Trump a reçu hier le président ukrainien Volodymyr Zelensky, qu'il avait précédemment insulté, à Washington, mais uniquement pour signer un traité qui rendra l'Ukraine économiquement dépendante des États-Unis pendant des décennies. Kiev s'est engagé à verser 50 % de tous les revenus futurs liés aux matières premières et à la logistique qui les accompagnent dans un fonds co-administré avec les États-Unis.

L'accord est très général; les détails seront finalisés ultérieurement. Zelensky a rejeté un accord initial prévoyant que l'Ukraine devait transférer 500 milliards de dollars de revenus tirés des matières premières aux États-Unis.

Les Européens sont extrêmement en colère contre cet accord, car ils estiment avoir été floués de leur part du butin. Berlin organise depuis longtemps des congrès sur la «reconstruction» de l’Ukraine, dont les entreprises allemandes espéraient tirer d’énormes profits. La France, quant à elle, négocie avec l’Ukraine depuis octobre 2024 l’utilisation de matières premières précieuses pour son industrie de défense, selon le ministre des Armées Sébastien Lecornu.
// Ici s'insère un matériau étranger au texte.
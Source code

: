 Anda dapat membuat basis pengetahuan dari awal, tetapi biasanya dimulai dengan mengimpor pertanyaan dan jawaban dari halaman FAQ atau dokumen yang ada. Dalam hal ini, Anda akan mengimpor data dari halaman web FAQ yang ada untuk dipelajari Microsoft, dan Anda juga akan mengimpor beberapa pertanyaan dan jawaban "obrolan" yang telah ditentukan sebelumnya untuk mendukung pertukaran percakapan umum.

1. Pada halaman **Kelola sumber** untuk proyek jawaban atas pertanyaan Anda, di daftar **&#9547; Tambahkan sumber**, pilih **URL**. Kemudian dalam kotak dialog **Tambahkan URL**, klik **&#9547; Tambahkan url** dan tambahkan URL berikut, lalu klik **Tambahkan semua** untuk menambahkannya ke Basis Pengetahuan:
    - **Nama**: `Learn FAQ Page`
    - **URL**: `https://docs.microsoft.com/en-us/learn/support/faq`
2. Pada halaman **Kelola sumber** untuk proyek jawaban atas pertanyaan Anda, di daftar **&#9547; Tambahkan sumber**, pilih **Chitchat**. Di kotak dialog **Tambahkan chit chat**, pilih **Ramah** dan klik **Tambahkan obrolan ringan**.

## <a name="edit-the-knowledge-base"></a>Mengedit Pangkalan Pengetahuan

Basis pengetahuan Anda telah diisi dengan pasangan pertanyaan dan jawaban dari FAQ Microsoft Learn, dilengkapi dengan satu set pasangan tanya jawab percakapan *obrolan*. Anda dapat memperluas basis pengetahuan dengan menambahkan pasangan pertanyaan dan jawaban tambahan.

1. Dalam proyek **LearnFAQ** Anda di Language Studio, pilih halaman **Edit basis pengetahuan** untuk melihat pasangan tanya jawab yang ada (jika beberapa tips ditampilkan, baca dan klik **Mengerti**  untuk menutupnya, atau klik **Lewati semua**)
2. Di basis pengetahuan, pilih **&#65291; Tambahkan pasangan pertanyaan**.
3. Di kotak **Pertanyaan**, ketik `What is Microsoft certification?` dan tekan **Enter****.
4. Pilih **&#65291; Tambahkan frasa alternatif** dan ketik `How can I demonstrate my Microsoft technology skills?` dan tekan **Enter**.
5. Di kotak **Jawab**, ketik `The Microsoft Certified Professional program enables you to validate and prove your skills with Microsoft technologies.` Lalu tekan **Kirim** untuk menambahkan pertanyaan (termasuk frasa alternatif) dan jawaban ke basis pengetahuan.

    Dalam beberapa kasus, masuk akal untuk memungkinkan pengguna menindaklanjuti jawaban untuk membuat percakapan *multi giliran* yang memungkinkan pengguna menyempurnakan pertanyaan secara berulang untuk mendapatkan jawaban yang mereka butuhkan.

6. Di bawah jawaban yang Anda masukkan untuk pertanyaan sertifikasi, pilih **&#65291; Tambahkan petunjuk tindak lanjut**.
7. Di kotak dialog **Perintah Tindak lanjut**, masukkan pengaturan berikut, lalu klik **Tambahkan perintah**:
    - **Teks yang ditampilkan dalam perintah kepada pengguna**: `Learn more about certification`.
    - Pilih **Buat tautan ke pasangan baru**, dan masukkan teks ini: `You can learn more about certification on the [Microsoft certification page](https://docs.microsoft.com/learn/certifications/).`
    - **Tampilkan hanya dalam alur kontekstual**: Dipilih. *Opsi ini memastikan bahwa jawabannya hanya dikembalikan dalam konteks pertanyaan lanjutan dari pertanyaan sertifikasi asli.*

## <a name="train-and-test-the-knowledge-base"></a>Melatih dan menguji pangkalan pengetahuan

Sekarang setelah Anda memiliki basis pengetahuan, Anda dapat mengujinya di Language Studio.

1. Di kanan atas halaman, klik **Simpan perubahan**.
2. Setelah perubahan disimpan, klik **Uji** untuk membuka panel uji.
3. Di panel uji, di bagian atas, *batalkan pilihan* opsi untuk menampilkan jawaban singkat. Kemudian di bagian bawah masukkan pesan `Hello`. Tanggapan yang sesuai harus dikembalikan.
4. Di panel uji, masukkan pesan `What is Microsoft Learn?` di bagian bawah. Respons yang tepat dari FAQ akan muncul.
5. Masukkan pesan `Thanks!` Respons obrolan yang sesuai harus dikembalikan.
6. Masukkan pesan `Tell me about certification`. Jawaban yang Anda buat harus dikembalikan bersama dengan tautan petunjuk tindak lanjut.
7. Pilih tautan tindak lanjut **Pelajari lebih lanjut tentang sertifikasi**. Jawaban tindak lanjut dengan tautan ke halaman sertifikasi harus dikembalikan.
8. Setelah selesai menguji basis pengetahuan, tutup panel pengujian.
Alors que Trump rencontrait Macron, les États-Unis ont voté à l'Assemblée générale des Nations unies avec la Russie, la Biélorussie et la Corée du Nord contre une résolution présentée par l'Ukraine, qui décrit la Russie comme l'agresseur dans la guerre en Ukraine et appelle à la restauration de l'intégrité territoriale de l'Ukraine. Au Conseil de sécurité, les cinq membres européens se sont abstenus de voter une résolution sur l'Ukraine soutenue par les États-Unis, la Russie et la Chine. Cette résolution prône la paix en Ukraine sans condamner la Russie ni exiger le retour aux anciennes frontières.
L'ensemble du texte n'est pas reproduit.